Abstract: Purpose: Medical foundation models (FMs) offer a path to build high-performance diagnostic systems. However, their application to prostate cancer (PCa) detection from micro-ultrasound ({\mu}US) remains untested in clinical settings. We present ProstNFound+, an adaptation of FMs for PCa detection from {\mu}US, along with its first prospective validation. Methods: ProstNFound+ incorporates a medical FM, adapter tuning, and a custom prompt encoder that embeds PCa-specific clinical biomarkers. The model generates a cancer heatmap and a risk score for clinically significant PCa. Following training on multi-center retrospective data, the model is prospectively evaluated on data acquired five years later from a new clinical site.

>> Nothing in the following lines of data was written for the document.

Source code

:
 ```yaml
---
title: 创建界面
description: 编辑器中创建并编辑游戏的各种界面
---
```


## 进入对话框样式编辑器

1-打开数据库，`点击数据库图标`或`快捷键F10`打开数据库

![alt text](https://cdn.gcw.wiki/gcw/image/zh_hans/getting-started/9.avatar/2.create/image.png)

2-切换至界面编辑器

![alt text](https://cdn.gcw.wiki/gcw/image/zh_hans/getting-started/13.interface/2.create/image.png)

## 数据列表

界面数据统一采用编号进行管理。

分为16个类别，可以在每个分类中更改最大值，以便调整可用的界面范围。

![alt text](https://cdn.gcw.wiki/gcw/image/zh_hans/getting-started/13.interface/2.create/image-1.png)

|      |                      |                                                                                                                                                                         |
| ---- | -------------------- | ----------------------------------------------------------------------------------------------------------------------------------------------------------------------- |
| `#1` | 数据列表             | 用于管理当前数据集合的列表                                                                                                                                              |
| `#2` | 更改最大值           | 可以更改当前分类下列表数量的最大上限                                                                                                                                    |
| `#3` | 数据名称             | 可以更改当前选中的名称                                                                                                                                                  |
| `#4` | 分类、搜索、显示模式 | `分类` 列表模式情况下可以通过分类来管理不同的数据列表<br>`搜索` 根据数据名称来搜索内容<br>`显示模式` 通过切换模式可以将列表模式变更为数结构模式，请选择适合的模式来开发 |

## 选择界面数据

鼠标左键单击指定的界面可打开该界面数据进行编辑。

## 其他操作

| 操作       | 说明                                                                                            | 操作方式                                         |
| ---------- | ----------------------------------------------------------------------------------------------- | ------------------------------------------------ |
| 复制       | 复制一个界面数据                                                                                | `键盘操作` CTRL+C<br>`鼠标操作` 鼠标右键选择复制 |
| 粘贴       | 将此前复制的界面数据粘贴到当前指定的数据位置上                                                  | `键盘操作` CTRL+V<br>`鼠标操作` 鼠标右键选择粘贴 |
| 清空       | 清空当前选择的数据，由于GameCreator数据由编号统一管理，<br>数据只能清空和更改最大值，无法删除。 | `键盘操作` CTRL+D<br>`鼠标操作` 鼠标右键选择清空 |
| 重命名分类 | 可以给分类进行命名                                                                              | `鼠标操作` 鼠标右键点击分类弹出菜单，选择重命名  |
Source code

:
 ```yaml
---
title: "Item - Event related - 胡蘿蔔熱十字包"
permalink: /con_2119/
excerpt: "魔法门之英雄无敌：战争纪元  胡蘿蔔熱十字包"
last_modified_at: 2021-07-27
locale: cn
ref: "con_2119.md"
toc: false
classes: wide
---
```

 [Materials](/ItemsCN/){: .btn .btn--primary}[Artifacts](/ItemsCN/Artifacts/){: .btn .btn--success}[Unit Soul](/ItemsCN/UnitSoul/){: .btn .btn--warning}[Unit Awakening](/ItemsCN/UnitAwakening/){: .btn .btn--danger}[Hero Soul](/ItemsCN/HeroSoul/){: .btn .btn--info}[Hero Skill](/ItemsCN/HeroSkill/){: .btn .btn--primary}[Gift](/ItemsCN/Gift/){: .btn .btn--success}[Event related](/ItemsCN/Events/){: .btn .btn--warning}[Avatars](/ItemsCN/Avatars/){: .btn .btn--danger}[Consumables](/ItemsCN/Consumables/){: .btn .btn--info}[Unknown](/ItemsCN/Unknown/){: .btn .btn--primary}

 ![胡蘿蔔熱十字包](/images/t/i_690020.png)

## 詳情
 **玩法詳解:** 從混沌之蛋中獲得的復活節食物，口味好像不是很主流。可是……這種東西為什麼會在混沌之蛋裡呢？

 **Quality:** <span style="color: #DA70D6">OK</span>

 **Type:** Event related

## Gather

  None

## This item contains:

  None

Model predictions are benchmarked against standard clinical scoring protocols (PRI-MUS and PI-RADS). Results: ProstNFound+ shows strong generalization to the prospective data, with no performance degradation compared to retrospective evaluation. It aligns closely with clinical scores and produces interpretable heatmaps consistent with biopsy-confirmed lesions. Conclusion: The results highlight its potential for clinical deployment, offering a scalable and interpretable alternative to expert-driven protocols.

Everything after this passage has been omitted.